Una sciava al Tonale, l’altra a Pragelato
neve cadeva su una madre e neve anche
sull’altra. Poi come neve al sole svanita
una madre e come neve al sole l’altra
mi era rimasta solo lei, la neve, ma
si è surriscaldato il pianeta e proprio
come fanno le madri, sei svanita
anche tu, non ti si vede quasi più.

da “Madre d’inverno” (Mondadori, 2016)

Come assiste alle trasformazioni sociali odierne così rapide e che cosa ne pensa? Berardinelli afferma che la nostra è una società di non individui. Le manca un testimone come Pasolini?

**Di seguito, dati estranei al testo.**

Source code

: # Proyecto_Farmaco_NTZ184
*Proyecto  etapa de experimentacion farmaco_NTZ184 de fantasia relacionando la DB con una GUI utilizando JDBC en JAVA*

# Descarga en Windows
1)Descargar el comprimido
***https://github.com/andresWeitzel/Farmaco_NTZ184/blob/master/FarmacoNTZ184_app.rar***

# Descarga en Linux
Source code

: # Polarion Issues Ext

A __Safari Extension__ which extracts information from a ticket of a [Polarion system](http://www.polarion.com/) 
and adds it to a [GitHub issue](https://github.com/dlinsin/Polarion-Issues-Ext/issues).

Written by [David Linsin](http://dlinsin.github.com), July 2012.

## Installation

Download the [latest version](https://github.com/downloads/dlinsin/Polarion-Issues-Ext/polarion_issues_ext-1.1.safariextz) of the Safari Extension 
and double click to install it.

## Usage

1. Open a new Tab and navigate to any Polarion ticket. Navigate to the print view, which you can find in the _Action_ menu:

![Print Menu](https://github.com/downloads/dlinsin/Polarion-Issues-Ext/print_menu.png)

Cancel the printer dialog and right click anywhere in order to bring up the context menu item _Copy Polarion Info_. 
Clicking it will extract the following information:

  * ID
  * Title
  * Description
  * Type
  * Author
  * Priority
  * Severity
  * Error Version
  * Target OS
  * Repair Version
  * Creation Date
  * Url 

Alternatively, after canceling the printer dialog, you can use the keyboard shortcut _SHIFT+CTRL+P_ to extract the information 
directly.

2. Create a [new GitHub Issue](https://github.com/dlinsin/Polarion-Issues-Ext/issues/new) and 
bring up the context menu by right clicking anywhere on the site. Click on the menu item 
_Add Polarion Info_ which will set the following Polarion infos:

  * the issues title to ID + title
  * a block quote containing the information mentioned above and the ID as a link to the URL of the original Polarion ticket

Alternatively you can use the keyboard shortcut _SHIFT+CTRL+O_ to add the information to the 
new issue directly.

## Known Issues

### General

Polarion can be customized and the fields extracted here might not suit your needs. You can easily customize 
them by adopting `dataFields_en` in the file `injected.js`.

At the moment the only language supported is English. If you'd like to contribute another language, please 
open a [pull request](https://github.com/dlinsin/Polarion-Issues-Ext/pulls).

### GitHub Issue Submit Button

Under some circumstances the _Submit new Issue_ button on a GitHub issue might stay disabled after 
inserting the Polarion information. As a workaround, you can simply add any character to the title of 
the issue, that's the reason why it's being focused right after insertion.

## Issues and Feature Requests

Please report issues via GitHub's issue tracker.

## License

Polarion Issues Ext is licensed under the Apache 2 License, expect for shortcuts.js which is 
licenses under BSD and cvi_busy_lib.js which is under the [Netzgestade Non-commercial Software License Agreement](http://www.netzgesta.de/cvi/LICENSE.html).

Sono sempre tutt’occhi e orecchie. Registro tutto. A volte nel mio piccolo intervengo ma soprattutto tutto confluisce prima o poi nella mia poesia, come in un fiume tanti affluenti. Quanto a Pasolini, ogni volta che qualcosa di grave accade mi domando cosa avrebbe pensato cosa avrebbe scritto, molto mi manca, moltissimo.

Qual è il dono a cui è più affezionata? E quello che ha fatto?

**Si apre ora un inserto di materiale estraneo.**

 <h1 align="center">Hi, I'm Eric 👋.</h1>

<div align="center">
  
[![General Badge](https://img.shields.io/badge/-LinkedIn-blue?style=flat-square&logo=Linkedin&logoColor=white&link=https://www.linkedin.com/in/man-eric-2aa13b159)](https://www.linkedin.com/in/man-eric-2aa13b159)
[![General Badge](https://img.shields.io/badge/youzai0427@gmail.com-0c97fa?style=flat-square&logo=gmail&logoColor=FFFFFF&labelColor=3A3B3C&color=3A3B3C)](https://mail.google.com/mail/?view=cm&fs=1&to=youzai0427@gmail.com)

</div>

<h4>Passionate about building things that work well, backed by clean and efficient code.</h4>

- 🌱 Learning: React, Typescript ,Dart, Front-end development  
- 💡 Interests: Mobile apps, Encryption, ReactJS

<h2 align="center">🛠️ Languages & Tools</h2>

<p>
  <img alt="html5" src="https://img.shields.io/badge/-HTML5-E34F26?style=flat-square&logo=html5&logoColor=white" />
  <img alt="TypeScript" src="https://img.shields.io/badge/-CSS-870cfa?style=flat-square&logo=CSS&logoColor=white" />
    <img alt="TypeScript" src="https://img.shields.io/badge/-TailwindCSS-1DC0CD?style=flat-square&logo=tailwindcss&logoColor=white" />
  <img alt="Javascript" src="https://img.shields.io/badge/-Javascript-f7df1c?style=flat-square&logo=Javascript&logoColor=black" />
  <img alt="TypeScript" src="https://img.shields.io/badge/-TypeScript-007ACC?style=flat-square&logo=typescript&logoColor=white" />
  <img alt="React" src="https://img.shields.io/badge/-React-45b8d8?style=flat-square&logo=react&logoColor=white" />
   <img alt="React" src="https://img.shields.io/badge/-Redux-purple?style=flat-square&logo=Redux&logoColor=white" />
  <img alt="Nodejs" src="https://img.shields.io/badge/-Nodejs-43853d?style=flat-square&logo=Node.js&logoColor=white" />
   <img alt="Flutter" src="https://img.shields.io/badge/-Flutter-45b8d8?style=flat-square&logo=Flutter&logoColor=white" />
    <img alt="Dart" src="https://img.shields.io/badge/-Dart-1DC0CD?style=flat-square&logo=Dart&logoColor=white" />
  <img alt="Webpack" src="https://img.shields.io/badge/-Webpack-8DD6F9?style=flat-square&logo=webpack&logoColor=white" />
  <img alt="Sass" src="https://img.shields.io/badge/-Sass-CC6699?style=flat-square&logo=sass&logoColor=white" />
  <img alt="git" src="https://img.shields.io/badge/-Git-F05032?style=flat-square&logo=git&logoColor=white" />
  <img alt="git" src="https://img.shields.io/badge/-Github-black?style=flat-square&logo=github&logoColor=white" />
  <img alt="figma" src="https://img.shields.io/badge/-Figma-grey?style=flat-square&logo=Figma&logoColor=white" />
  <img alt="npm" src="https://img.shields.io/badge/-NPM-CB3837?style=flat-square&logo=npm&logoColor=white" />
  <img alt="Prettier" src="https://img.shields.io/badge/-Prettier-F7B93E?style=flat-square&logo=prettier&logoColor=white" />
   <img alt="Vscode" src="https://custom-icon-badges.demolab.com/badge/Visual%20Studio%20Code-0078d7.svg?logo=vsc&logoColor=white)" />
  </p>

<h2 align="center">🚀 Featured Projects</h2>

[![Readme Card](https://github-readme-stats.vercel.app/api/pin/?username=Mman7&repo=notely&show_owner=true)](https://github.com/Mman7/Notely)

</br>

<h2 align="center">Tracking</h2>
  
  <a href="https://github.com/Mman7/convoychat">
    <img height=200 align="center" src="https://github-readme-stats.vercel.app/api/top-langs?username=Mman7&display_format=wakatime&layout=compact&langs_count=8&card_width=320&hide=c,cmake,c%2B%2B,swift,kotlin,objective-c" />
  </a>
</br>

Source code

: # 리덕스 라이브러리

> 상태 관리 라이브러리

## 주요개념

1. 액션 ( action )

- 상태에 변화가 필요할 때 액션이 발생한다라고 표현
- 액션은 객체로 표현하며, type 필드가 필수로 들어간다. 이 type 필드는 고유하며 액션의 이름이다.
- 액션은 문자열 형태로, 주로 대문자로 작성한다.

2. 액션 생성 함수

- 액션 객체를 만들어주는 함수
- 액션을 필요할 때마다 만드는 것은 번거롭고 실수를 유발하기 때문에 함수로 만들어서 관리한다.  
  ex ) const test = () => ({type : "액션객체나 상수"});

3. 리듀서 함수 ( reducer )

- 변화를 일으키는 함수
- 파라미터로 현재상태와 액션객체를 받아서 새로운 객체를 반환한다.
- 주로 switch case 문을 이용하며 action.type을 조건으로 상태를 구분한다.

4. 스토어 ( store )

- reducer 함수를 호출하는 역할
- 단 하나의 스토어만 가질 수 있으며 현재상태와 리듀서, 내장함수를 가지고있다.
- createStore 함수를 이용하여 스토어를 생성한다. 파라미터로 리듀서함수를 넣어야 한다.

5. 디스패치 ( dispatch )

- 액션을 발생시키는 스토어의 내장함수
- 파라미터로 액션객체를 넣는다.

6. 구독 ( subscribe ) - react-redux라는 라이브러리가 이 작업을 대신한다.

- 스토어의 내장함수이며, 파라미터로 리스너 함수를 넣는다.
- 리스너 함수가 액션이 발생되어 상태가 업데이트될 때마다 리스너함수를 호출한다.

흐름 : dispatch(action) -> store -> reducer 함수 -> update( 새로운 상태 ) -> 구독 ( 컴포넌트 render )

Parole gentili, ascolto profondo. Provo tanta gratitudine per chi ne ha per me. E anch’io so ridarne in grande dose, non mi costa fatica, è nella mia natura farlo.

Quali film, quale opera teatrale, quale romanzo eleggerebbe quale amico inseparabile?

Non in assoluto, ma tra i preferiti un film del ’56, Le ballon rouge, di Lamorisse; il teatro di Kantor; L’Idiota di Dostojevski.

C’è un sentiero che vorrebbe aprire, che oggi le appare chiuso, nella società come nella sua vita?

Una strada di bontà, parola ormai impronunciabile, come impronunciabile l’aggettivo buono. Fa niente, li uso lo stesso.  Proprio il Principe Minski, citato qui sopra nella domanda precedente, diceva “ho bisogno di persone buone”. 

Il meridiano Mondadori a lei dedicato la consacra nell’olimpo della poesia italiana.

Mi confonde con qualcun altro…. Non mi faccia montare la testa. Alla mia opera fu dedicato nel 2002 un Oscar – e ne sono felice – non un Meridiano! Col titolo “Poesie 1972-2002” raccoglieva integralmente i miei primi cinque libri e molti inediti (confluiti poi nei libri successivi). Con la bellissima prefazione di Rossana Dedola.

cover ph. © Serena Campanini

Vivian Lamarque

Nasce nel 1946 a Tesero (Trento), da madre valdese. Vissuta a Cavalese fino all’età di 9 mesi, viene poi adottata da una famiglia cattolica a Milano. Lamarque è il cognome coniugale. Ha insegnato italiano agli stranieri e letteratura in istituti privati. Ha pubblicato: “Teresino” (1981), “Il signore d’oro” (1986 e 2020, tradotto in lingua inglese nel 2017), “Poesie dando del lei” (1989), “Il signore degli spaventati” (1992), “Una quieta polvere” (1996),  “Poesie 1972-2002” (Oscar Mondadori), “Poesie per un gatto” (2007),  “La Gentilèssa” (2009), “Madre d’inverno” (2016), “L’amore da vecchia” (2022). Numerosi  premi, dal Viareggio Opera Prima (1981) al Bagutta (2017). È anche autrice di una quarantina di fiabe, tradotte in varie lingue, a partire da La bambina che mangiava i lupi. E di una serie di fiabe musicali tratte da opere di Mozart, Schumann, Ciaikovskij, Prokofiev, ecc. (Premio Rodari  1997, Andersen 2000, Storia di Natale 2015). Per l’infanzia ha anche pubblicato Poesie di ghiaccio e Poesie della notte.
Ha tradotto Prévert, Baudelaire, Valéry, La Fontaine. Nel 2013 è uscito “Gentilmente Milano”, selezione dei suoi articoli sul Corriere della Sera al quale collabora dal 1996.